The priests were Roland Lesseps, senior scientist at the Kasisi Agricultural Training Centre in Lusaka, Zambia, and Peter Henriot, director of Lusaka's Jesuit Centre of Theological Reflection. Both Americans have worked in Africa for years.

They pointed to recent statements by Church leaders in the Philippines, Brazil and South Africa, which they said had expressed "deep concerns based on practical experiences" and were not reflected at the seminar.

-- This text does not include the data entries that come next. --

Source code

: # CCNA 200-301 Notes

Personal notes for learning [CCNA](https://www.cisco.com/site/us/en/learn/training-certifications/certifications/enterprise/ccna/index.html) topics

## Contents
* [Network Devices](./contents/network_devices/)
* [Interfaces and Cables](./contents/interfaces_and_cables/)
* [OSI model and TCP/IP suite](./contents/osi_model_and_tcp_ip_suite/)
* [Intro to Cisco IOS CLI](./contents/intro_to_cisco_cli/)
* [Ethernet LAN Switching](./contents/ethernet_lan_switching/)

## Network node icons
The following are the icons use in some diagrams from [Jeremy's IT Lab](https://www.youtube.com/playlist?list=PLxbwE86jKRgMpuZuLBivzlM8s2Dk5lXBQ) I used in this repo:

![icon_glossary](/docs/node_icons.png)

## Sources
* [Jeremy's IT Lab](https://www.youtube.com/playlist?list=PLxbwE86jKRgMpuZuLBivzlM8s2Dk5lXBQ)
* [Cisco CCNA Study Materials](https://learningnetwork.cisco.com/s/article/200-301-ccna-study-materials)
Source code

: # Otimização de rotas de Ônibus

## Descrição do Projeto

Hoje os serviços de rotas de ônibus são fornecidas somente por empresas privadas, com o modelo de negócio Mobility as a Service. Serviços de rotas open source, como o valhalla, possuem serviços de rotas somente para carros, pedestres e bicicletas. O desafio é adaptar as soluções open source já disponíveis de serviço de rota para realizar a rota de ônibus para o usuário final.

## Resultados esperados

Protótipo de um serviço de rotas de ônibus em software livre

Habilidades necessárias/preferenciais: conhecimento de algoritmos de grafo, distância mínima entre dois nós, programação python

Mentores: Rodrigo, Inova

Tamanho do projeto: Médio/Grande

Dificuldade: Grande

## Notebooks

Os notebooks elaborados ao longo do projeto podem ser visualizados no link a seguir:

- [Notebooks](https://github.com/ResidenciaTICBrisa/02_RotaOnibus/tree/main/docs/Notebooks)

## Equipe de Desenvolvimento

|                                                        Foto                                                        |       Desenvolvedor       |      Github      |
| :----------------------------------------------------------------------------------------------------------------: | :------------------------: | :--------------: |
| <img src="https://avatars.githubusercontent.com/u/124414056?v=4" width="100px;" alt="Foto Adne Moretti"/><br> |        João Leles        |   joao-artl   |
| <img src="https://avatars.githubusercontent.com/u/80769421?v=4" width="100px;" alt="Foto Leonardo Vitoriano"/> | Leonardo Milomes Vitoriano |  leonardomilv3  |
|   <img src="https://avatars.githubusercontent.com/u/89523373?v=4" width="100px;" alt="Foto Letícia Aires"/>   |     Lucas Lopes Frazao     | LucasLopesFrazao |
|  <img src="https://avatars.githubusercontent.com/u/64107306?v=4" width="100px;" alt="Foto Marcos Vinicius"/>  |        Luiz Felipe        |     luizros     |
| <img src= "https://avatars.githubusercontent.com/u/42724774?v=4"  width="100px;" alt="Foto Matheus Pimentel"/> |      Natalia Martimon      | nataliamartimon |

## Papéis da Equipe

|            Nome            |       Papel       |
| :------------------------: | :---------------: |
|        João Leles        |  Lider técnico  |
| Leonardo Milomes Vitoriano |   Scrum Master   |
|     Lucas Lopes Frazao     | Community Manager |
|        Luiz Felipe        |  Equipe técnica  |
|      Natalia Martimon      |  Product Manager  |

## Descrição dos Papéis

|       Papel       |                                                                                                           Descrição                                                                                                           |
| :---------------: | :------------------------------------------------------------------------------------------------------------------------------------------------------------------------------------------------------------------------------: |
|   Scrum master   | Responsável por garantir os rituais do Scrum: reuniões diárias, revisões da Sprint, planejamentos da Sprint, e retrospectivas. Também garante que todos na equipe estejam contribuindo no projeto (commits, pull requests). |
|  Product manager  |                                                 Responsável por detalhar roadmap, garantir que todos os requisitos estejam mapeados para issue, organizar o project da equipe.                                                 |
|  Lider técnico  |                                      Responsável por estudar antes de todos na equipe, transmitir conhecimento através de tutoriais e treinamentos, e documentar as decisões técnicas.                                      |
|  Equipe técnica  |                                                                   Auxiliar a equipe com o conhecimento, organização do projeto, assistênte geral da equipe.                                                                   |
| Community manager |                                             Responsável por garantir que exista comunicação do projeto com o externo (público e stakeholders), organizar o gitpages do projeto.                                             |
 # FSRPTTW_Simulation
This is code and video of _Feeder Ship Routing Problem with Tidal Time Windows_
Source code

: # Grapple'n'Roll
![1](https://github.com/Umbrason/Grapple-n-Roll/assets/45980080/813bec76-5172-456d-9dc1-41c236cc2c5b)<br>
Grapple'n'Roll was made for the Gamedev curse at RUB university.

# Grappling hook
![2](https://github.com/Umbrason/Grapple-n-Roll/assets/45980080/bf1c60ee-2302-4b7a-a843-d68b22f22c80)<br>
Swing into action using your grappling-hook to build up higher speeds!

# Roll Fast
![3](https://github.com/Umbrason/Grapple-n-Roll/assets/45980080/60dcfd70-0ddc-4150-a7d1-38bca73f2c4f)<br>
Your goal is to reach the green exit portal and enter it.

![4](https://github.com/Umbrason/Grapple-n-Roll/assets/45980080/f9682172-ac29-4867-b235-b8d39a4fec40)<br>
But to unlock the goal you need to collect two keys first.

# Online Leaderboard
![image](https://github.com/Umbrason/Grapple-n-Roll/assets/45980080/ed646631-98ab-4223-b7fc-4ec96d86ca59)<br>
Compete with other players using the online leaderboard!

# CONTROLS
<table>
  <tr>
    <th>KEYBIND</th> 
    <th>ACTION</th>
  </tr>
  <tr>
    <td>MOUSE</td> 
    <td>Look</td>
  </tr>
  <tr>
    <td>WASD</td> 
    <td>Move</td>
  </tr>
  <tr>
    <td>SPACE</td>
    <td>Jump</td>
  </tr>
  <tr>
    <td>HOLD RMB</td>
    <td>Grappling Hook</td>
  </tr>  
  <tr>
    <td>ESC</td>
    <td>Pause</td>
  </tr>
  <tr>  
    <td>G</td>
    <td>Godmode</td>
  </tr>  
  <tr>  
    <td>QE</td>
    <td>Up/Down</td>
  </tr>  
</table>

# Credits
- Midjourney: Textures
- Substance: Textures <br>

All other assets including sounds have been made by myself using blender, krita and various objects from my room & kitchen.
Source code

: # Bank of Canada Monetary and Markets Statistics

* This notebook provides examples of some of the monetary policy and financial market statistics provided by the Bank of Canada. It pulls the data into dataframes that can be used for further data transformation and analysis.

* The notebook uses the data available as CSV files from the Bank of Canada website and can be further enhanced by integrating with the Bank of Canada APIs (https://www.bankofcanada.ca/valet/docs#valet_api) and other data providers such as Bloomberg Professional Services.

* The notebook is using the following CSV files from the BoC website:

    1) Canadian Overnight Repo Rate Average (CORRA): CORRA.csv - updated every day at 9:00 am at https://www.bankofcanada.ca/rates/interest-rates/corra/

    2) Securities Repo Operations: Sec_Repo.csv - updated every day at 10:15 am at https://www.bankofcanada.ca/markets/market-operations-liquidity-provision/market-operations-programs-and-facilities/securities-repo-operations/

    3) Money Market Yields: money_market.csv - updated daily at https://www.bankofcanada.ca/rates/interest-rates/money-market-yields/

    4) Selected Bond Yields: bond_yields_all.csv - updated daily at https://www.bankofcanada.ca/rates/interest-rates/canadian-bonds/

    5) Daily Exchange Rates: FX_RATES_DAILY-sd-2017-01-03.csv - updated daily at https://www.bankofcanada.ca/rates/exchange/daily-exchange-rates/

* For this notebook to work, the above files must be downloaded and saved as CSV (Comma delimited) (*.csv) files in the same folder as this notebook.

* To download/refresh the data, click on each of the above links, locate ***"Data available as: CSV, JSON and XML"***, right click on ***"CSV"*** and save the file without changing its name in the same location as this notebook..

In their paper, the priests quoted Pope John Paul, who has said the world was not ready to assess the biological disturbance that could result from what he called "unscrupulous development of new forms of plants and animal life".

INDUSTRIAL AGRICULTURE

The two priests said the current design of commercially promoted GMOs was based on an industrial model of agriculture that favours large farms at the expense of family farms.

They said it would "introduce a serious dependency of small-scale and mostly poor farmers on large multinational corporations for seeds and complementary necessities."

They said there also was a risk that alternative agriculture, such as organic farming, would be severely limited.

The two-day gathering had already come under fire on its opening day from two speakers, including one from the environment group Greenpeace, which said it was biased with scientists who favour GMOs.

Vatican organisers and scientists rejected such assertions.

Organisers said all sides would be taken into consideration when the Vatican position was eventually formulated.